▶ [Task item]: Please transcribe all of the records precisely.

[Collected data]

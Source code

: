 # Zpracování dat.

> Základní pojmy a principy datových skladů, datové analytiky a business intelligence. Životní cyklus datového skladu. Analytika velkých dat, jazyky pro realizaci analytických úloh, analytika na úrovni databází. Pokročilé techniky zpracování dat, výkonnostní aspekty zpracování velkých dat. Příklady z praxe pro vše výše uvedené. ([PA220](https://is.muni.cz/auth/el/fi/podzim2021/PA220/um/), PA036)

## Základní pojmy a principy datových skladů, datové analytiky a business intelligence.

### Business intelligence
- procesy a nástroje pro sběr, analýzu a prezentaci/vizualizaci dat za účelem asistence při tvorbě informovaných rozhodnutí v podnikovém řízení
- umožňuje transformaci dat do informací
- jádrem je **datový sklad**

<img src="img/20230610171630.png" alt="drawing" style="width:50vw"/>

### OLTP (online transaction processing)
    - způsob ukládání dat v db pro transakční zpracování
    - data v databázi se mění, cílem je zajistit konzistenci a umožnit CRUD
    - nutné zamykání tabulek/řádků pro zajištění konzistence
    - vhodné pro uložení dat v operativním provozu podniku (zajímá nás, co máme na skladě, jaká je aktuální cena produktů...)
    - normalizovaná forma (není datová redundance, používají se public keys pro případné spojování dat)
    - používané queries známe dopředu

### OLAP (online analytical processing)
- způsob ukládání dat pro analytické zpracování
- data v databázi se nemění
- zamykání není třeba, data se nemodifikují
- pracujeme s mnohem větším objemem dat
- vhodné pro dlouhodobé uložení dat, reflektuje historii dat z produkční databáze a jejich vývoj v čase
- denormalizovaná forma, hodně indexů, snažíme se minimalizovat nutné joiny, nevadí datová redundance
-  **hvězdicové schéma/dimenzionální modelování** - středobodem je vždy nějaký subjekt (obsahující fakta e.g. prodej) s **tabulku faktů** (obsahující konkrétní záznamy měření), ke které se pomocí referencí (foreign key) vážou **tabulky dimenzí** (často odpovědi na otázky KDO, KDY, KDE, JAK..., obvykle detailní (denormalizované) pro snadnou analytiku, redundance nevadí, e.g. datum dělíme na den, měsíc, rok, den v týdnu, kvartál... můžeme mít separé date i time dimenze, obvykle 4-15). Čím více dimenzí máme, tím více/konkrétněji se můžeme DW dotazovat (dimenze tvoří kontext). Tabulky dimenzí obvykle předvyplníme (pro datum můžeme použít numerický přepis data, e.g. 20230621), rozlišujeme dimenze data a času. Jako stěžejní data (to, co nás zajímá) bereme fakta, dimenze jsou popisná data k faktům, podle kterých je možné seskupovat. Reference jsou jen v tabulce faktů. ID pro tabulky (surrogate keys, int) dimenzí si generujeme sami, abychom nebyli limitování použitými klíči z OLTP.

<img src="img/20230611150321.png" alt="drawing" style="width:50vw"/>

▶ [Answer space]:
Source code

: # Zpracování dat.

> Základní pojmy a principy datových skladů, datové analytiky a business intelligence. Životní cyklus datového skladu. Analytika velkých dat, jazyky pro realizaci analytických úloh, analytika na úrovni databází. Pokročilé techniky zpracování dat, výkonnostní aspekty zpracování velkých dat. Příklady z praxe pro vše výše uvedené. ([PA220](https://is.muni.cz/auth/el/fi/podzim2021/PA220/um/), PA036)

## Základní pojmy a principy datových skladů, datové analytiky a business intelligence.

### Business intelligence
- procesy a nástroje pro sběr, analýzu a prezentaci/vizualizaci dat za účelem asistence při tvorbě informovaných rozhodnutí v podnikovém řízení
- umožňuje transformaci dat do informací
- jádrem je **datový sklad**

<img src="img/20230610171630.png" alt="drawing" style="width:50vw"/>

### OLTP (online transaction processing)
    - způsob ukládání dat v db pro transakční zpracování
    - data v databázi se mění, cílem je zajistit konzistenci a umožnit CRUD
    - nutné zamykání tabulek/řádků pro zajištění konzistence
    - vhodné pro uložení dat v operativním provozu podniku (zajímá nás, co máme na skladě, jaká je aktuální cena produktů...)
    - normalizovaná forma (není datová redundance, používají se public keys pro případné spojování dat)
    - používané queries známe dopředu

### OLAP (online analytical processing)
- způsob ukládání dat pro analytické zpracování
- data v databázi se nemění
- zamykání není třeba, data se nemodifikují
- pracujeme s mnohem větším objemem dat
- vhodné pro dlouhodobé uložení dat, reflektuje historii dat z produkční databáze a jejich vývoj v čase
- denormalizovaná forma, hodně indexů, snažíme se minimalizovat nutné joiny, nevadí datová redundance
-  **hvězdicové schéma/dimenzionální modelování** - středobodem je vždy nějaký subjekt (obsahující fakta e.g. prodej) s **tabulku faktů** (obsahující konkrétní záznamy měření), ke které se pomocí referencí (foreign key) vážou **tabulky dimenzí** (často odpovědi na otázky KDO, KDY, KDE, JAK..., obvykle detailní (denormalizované) pro snadnou analytiku, redundance nevadí, e.g. datum dělíme na den, měsíc, rok, den v týdnu, kvartál... můžeme mít separé date i time dimenze, obvykle 4-15). Čím více dimenzí máme, tím více/konkrétněji se můžeme DW dotazovat (dimenze tvoří kontext). Tabulky dimenzí obvykle předvyplníme (pro datum můžeme použít numerický přepis data, e.g. 20230621), rozlišujeme dimenze data a času. Jako stěžejní data (to, co nás zajímá) bereme fakta, dimenze jsou popisná data k faktům, podle kterých je možné seskupovat. Reference jsou jen v tabulce faktů. ID pro tabulky (surrogate keys, int) dimenzí si generujeme sami, abychom nebyli limitování použitými klíči z OLTP.

<img src="img/20230611150321.png" alt="drawing" style="width:50vw"/>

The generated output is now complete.